PROBLEM DETAILS:
Starting from the line with "2003 - 2006" and going up to and including the line with "the blue circle corresponds", copy the listing below exactly. Leave all images out.

┌────────

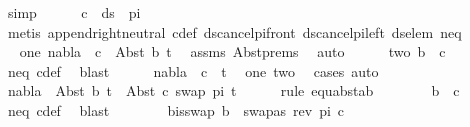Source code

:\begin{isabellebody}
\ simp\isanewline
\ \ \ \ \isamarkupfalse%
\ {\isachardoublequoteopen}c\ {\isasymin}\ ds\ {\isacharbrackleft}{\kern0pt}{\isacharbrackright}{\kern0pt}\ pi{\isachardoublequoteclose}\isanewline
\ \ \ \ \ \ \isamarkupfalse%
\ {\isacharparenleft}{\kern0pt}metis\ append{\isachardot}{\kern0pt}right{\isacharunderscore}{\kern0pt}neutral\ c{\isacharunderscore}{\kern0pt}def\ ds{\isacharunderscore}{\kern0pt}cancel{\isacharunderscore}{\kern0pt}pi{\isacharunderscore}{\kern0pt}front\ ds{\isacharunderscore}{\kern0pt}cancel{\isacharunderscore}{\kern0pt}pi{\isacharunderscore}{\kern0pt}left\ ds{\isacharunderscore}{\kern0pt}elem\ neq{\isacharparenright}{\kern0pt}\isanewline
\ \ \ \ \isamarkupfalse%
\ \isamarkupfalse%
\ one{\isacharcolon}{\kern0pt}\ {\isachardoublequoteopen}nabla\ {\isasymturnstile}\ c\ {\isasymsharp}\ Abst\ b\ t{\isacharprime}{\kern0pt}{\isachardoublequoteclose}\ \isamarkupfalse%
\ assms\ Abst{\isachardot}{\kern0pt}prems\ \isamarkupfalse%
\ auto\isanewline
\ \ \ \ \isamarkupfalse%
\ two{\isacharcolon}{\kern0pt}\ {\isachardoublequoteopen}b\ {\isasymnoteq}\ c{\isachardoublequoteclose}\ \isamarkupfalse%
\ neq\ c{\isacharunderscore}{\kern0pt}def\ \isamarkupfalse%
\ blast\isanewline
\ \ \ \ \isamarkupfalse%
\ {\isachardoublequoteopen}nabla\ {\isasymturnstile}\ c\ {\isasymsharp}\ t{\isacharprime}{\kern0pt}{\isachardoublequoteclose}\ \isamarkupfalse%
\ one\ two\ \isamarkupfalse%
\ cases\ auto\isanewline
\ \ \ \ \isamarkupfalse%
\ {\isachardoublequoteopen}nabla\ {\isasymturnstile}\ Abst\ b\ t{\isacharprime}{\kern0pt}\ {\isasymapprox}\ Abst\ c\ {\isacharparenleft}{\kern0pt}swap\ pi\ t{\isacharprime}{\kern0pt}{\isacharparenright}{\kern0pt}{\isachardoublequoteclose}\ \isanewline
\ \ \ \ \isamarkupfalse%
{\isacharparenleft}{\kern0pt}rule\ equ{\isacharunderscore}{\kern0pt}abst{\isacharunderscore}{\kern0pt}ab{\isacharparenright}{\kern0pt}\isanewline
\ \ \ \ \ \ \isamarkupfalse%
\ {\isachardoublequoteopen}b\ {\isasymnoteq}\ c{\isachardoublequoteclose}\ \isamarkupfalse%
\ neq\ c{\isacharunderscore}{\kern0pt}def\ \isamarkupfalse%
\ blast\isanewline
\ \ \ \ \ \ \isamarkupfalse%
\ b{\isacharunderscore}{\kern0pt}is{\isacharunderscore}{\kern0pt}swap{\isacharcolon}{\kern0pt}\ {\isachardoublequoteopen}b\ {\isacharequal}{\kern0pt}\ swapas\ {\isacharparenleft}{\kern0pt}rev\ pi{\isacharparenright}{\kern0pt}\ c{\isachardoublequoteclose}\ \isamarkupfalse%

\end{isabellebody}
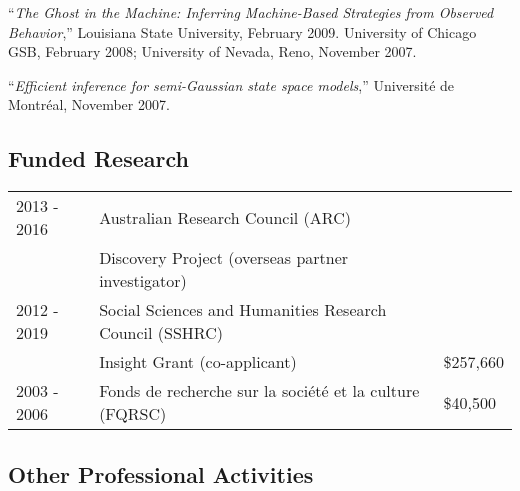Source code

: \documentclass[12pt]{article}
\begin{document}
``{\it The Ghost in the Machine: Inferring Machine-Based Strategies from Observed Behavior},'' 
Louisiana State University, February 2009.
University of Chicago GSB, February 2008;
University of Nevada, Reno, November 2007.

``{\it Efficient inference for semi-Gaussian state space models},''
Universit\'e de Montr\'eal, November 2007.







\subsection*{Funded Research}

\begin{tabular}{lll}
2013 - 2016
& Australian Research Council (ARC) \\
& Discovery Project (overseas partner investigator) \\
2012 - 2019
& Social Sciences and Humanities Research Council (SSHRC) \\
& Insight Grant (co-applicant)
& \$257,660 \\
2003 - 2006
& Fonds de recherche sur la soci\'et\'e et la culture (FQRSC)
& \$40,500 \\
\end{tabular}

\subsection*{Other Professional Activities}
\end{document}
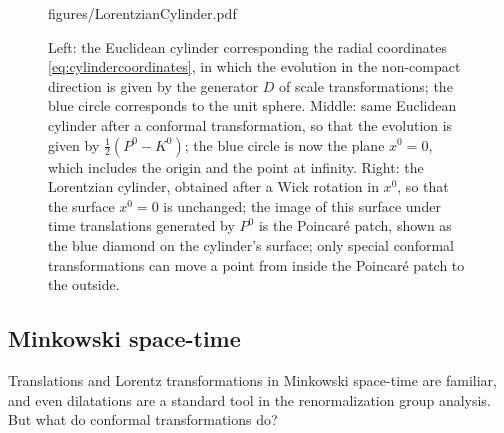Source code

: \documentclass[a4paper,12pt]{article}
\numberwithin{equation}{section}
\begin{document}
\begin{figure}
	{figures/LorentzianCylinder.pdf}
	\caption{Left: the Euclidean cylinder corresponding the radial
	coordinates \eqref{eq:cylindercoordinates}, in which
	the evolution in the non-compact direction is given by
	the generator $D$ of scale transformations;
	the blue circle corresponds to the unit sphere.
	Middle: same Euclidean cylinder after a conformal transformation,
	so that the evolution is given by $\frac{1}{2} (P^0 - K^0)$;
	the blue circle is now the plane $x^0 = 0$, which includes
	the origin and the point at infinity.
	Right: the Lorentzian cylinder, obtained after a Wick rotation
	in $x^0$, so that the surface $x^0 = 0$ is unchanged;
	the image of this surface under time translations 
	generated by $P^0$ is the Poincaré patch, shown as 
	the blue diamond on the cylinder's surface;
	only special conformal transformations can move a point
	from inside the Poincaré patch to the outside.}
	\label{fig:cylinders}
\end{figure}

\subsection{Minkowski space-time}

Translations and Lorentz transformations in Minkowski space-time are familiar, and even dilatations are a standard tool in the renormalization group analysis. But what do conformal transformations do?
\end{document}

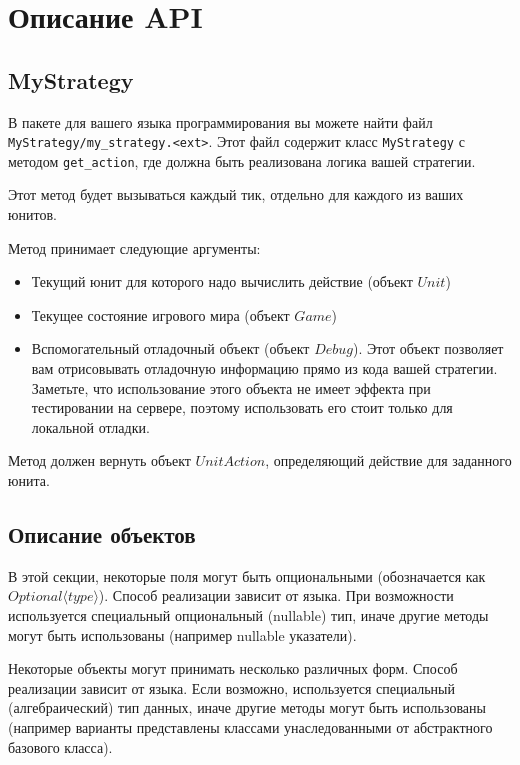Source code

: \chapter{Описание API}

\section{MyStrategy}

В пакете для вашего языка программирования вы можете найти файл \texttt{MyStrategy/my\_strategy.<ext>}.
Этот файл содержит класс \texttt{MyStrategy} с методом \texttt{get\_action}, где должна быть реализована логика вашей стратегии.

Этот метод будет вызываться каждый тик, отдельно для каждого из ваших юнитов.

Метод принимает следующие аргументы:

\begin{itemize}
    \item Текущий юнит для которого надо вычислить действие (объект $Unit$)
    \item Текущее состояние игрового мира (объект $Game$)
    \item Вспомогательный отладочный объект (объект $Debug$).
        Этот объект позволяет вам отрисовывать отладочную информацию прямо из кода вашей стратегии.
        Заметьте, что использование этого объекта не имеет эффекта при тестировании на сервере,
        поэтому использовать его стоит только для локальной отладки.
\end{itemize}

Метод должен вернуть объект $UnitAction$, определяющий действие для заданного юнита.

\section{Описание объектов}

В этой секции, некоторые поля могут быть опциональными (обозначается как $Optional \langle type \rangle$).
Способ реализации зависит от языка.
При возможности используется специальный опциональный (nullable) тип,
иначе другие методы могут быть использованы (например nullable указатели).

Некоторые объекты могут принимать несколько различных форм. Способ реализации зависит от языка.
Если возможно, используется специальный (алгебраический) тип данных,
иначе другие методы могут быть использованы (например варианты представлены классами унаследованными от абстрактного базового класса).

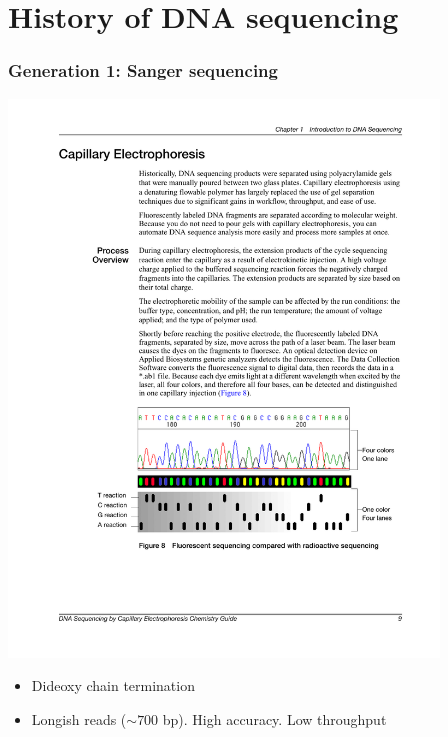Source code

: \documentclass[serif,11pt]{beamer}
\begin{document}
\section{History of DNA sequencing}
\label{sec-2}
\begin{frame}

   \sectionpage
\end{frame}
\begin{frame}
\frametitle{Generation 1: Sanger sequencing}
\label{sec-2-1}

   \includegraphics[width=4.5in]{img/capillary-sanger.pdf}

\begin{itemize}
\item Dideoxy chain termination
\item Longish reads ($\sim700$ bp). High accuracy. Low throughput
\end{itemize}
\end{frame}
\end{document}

└────────

ANSWER FOR THIS EXERCISE:
2003 - 2006
& Fonds de recherche sur la soci\'et\'e et la culture (FQRSC)
& \$40,500 \\
\end{tabular}

\subsection*{Other Professional Activities}
\end{document}
Source code

: \documentclass[a4paper,12pt]{article}
\numberwithin{equation}{section}
\begin{document}
\begin{figure}
	{figures/LorentzianCylinder.pdf}
	\caption{Left: the Euclidean cylinder corresponding the radial
	coordinates \eqref{eq:cylindercoordinates}, in which
	the evolution in the non-compact direction is given by
	the generator $D$ of scale transformations;
	the blue circle corresponds to the unit sphere.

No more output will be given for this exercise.